## [WHAT TO PRODUCE]
Filter the material below so that only lines containing "density" remain.

## [PROVIDED MATERIAL]
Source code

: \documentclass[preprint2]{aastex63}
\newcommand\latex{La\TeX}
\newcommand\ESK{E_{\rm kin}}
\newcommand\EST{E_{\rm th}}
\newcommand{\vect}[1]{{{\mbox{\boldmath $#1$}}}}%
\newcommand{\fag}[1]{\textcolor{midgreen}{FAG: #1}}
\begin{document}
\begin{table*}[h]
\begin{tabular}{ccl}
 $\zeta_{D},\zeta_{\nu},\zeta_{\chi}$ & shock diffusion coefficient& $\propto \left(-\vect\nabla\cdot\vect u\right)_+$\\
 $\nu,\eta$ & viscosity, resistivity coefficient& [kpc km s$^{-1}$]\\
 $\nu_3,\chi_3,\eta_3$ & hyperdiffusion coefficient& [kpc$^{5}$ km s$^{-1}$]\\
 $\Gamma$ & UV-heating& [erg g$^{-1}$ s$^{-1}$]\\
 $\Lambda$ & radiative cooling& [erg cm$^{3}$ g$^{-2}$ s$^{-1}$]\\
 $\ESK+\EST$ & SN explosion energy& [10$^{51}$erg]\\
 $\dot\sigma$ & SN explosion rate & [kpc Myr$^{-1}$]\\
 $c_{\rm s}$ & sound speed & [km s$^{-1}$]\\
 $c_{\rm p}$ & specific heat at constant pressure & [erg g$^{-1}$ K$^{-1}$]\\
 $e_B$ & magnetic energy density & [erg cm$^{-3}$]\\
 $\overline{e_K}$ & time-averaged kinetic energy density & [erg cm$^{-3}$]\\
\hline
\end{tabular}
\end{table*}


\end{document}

## [OUTPUT]
 $e_B$ & magnetic energy density & [erg cm$^{-3}$]\\
 $\overline{e_K}$ & time-averaged kinetic energy density & [erg cm$^{-3}$]\\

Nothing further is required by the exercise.